Friday, 2 December 2022

Trip With the Teacher (1975)

Trip With the Teacher is a Crown International release in 1975 so you know it will be low-budget, somewhat trashy and probably quite entertaining.

Miss Tenny (Brenda Fogarty) is a schoolteacher who’s taking four teenaged girls on a camping trip in the desert. They’ll be looking at stuff like archaeological sites. The girls are much more interested in boys and it doesn’t seem likely they’ll find many of them in the desert. They’re in a school bus, driven by the good-natured Marvin (Jack Driscoll).

The bus is being followed by three guys on motorcycles. Jay (Robert Gribben) is a nice enough guy. He turns out to be the closest thing this movie has to a hero. He only met the other two guys a short while back. Pete (Robert Porter) seems a bit wild and maybe a tiny bit unstable. It’s Pete’s brother Al (Zalman King) who is the worrying one. We very quickly find out that Al is crazy and mean and evil, and totally unpredictable. An old guy as a gas station spills petrol on Al’s bike. So Al kills him. Al is that kind of guy.

The bus breaks down and the three guys on the bikes stop.

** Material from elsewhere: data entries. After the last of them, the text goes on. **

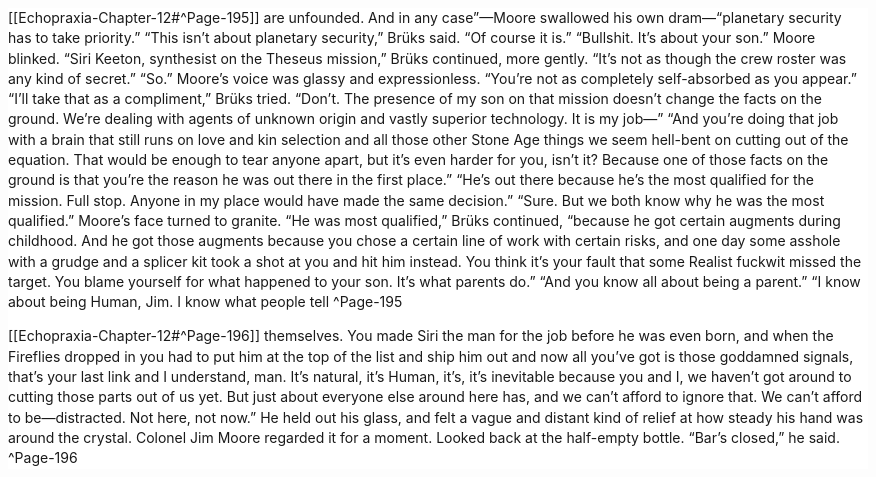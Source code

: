 [[Echopraxia-Chapter-12#^Page-195]]
are unfounded. And in any case”—Moore swallowed his own dram—“planetary security has to take priority.”
“This isn’t about planetary security,” Brüks said.
“Of course it is.”
“Bullshit. It’s about your son.”
Moore blinked.
“Siri Keeton, synthesist on the Theseus mission,” Brüks continued, more gently. “It’s not as though the crew roster was any kind of secret.”
“So.” Moore’s voice was glassy and expressionless. “You’re not as completely self-absorbed as you appear.”
“I’ll take that as a compliment,” Brüks tried.
“Don’t. The presence of my son on that mission doesn’t change the facts on the ground. We’re dealing with agents of unknown origin and vastly superior technology. It is my job—”
“And you’re doing that job with a brain that still runs on love and kin selection and all those other Stone Age things we seem hell-bent on cutting out of the equation. That would be enough to tear anyone apart, but it’s even harder for you, isn’t it? Because one of those facts on the ground is that you’re the reason he was out there in the first place.”
“He’s out there because he’s the most qualified for the mission. Full stop. Anyone in my place would have made the same decision.”
“Sure. But we both know why he was the most qualified.”
Moore’s face turned to granite.
“He was most qualified,” Brüks continued, “because he got certain augments during childhood. And he got those augments because you chose a certain line of work with certain risks, and one day some asshole with a grudge and a splicer kit took a shot at you and hit him instead. You think it’s your fault that some Realist fuckwit missed the target. You blame yourself for what happened to your son. It’s what parents do.”
“And you know all about being a parent.”
“I know about being Human, Jim. I know what people tell ^Page-195

[[Echopraxia-Chapter-12#^Page-196]]
themselves. You made Siri the man for the job before he was even born, and when the Fireflies dropped in you had to put him at the top of the list and ship him out and now all you’ve got is those goddamned signals, that’s your last link and I understand, man. It’s natural, it’s Human, it’s, it’s inevitable because you and I, we haven’t got around to cutting those parts out of us yet. But just about everyone else around here has, and we can’t afford to ignore that. We can’t afford to be—distracted. Not here, not now.”
He held out his glass, and felt a vague and distant kind of relief at how steady his hand was around the crystal. Colonel Jim Moore regarded it for a moment. Looked back at the half-empty bottle.
“Bar’s closed,” he said. ^Page-196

Whether they’ve stopped to help is another matter.

Marvin can’t fix the bus. Of course that should be no problem. When the three bikers reach the next town they can phone for someone to come out to help Marvin with the bus. Al says they’re prepared to make the call, on one condition. He wants one of the girls to ride off into the desert with him.

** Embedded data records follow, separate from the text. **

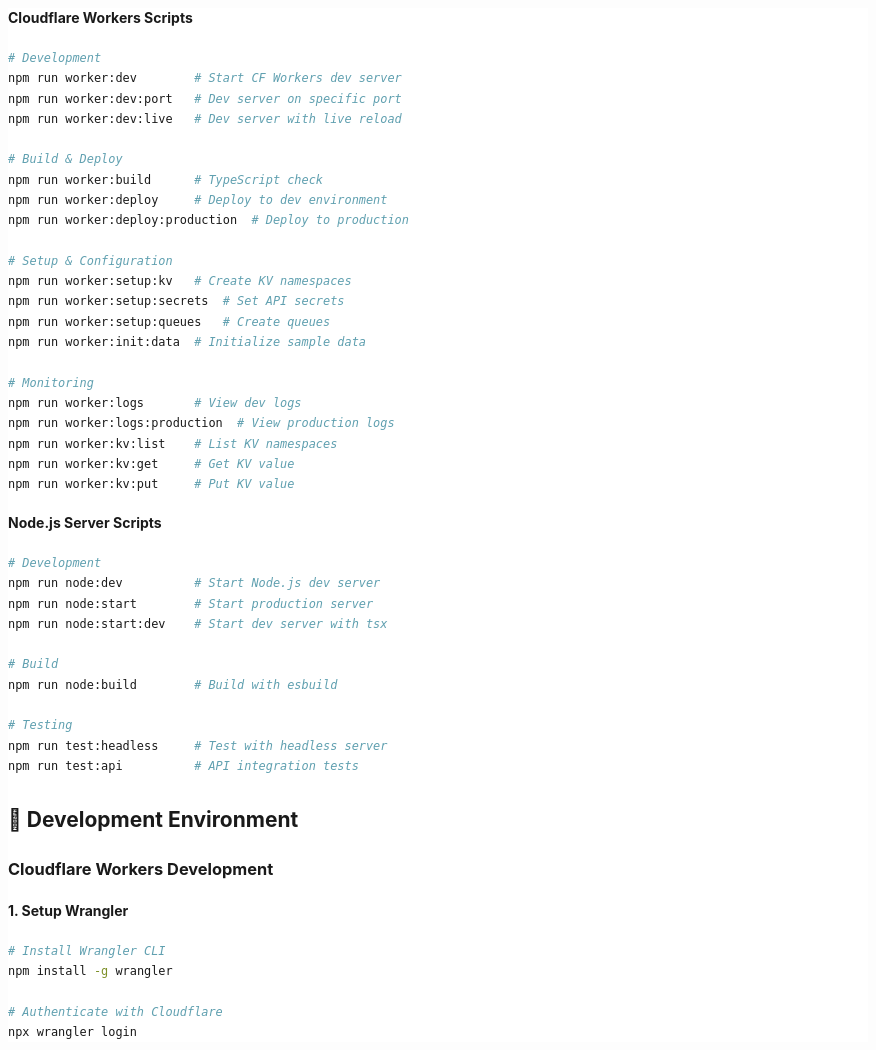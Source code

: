 #### Cloudflare Workers Scripts

```bash
# Development
npm run worker:dev        # Start CF Workers dev server
npm run worker:dev:port   # Dev server on specific port
npm run worker:dev:live   # Dev server with live reload

# Build & Deploy
npm run worker:build      # TypeScript check
npm run worker:deploy     # Deploy to dev environment
npm run worker:deploy:production  # Deploy to production

# Setup & Configuration
npm run worker:setup:kv   # Create KV namespaces
npm run worker:setup:secrets  # Set API secrets
npm run worker:setup:queues   # Create queues
npm run worker:init:data  # Initialize sample data

# Monitoring
npm run worker:logs       # View dev logs
npm run worker:logs:production  # View production logs
npm run worker:kv:list    # List KV namespaces
npm run worker:kv:get     # Get KV value
npm run worker:kv:put     # Put KV value
```

#### Node.js Server Scripts

```bash
# Development
npm run node:dev          # Start Node.js dev server
npm run node:start        # Start production server
npm run node:start:dev    # Start dev server with tsx

# Build
npm run node:build        # Build with esbuild

# Testing
npm run test:headless     # Test with headless server
npm run test:api          # API integration tests
```

## 🔧 Development Environment

### Cloudflare Workers Development

#### 1. Setup Wrangler

```bash
# Install Wrangler CLI
npm install -g wrangler

# Authenticate with Cloudflare
npx wrangler login
```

The girl in question thinks it’s a great idea. As soon as the girls spotted the bikers they went totally man-crazy. But Miss Tenny is not about to let any of the girls in her charge ride off into the desert with some strange guy on a motorcycle, especially a guy as disturbing as Al. If Miss Tenny knew that Al had just committed a brutal murder she’d be even more worried.

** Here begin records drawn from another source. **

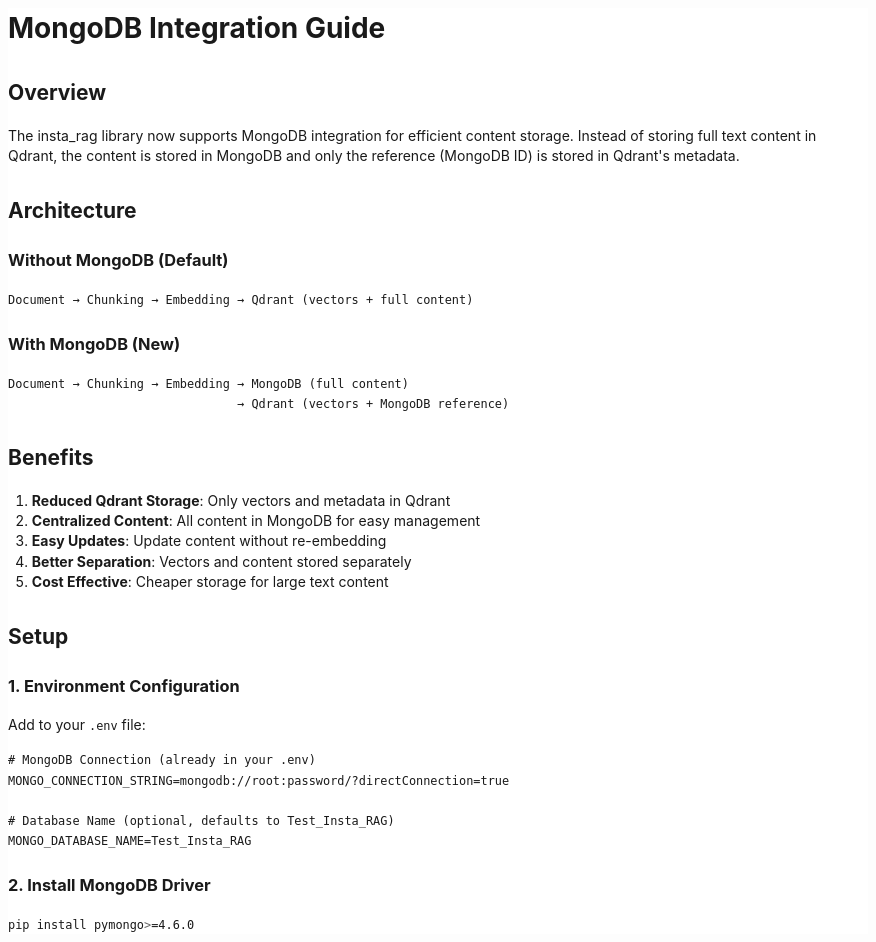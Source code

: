 # MongoDB Integration Guide

## Overview

The insta_rag library now supports MongoDB integration for efficient content storage. Instead of storing full text content in Qdrant, the content is stored in MongoDB and only the reference (MongoDB ID) is stored in Qdrant's metadata.

## Architecture

### Without MongoDB (Default)

```
Document → Chunking → Embedding → Qdrant (vectors + full content)
```

### With MongoDB (New)

```
Document → Chunking → Embedding → MongoDB (full content)
                                → Qdrant (vectors + MongoDB reference)
```

## Benefits

1. **Reduced Qdrant Storage**: Only vectors and metadata in Qdrant
1. **Centralized Content**: All content in MongoDB for easy management
1. **Easy Updates**: Update content without re-embedding
1. **Better Separation**: Vectors and content stored separately
1. **Cost Effective**: Cheaper storage for large text content

## Setup

### 1. Environment Configuration

Add to your `.env` file:

```env
# MongoDB Connection (already in your .env)
MONGO_CONNECTION_STRING=mongodb://root:password/?directConnection=true

# Database Name (optional, defaults to Test_Insta_RAG)
MONGO_DATABASE_NAME=Test_Insta_RAG
```

### 2. Install MongoDB Driver

```bash
pip install pymongo>=4.6.0
```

Things start to get nasty. Al commits another murder. He doesn’t want any witnesses left around, and Miss Tenny and her schoolgirls were all witnesses. They all end up in an isolated shack. Miss Tenny and her girls are prisoners. We’re not sure exactly what Al’s intentions are because he’s so crazy and unpredictable but it’s certainly possible that he intends to kill all the women. It’s highly likely he intends to do other things to them first.


By now we’ve figured out that Pete pretty much does what his brother tells him to do. He probably wouldn’t be actively evil on his own but under Al’s influence he’s dangerous.

A night of horror follows for the women.

There seems to be no escape. Offering any kind of resistance just makes Al crazier and meaner.

It’s a pretty nasty movie that today still packs quite a punch. There’s no gore and not a great deal of nudity. The violence is mostly not graphic but it’s very intense and at times quite shocking.


Earl Barton was a dancer who appeared in a few movies in the 50s. This was his only feature film as a writer-director and that’s a pity. He knew how to build suspense and he knew to create an atmosphere of paranoia and terror. He also understood pacing. The movie starts slow but the pace gradually picks up and leads to an exciting and tense finish. Why didn’t this guy get to make more movies?

The big drawcard here for cult movie fans has to be the presence of Zalman King. He was a bad actor, but he was a truly great bad actor. He is always fun to watch and he’s in top form here, playing Al as a guy who could explode into violence and madness at any moment. King goes outrageously over-the-top and makes this movie seriously menacing.

Robert Porter as Pete is overshadowed by Zalman King but he gives a fine creepy performance.


Brenda Fogarty is very solid as Miss Tenny, giving the character just a bit of depth. The actresses playing the girls are all pretty good as well.

This movie is included in Mill Creek's Drive-In Cult Classics 32 Movie Collection, a DVD set which includes interesting oddities such as Pick-Up (1975) as well as drive-in titillation like The Babysitter (1969). Lots of fun sleaze in this set. I believe that Trip With the Teacher has been released on Blu-Ray by Vinegar Syndrome.

Trip With the Teacher is very much a drive-in exploitation movie but despite the low budget it’s very well-crafted and genuinely harrowing. It’s one of those movies that turns out to be a whole lot better than you’re expecting it to be. Highly recommended.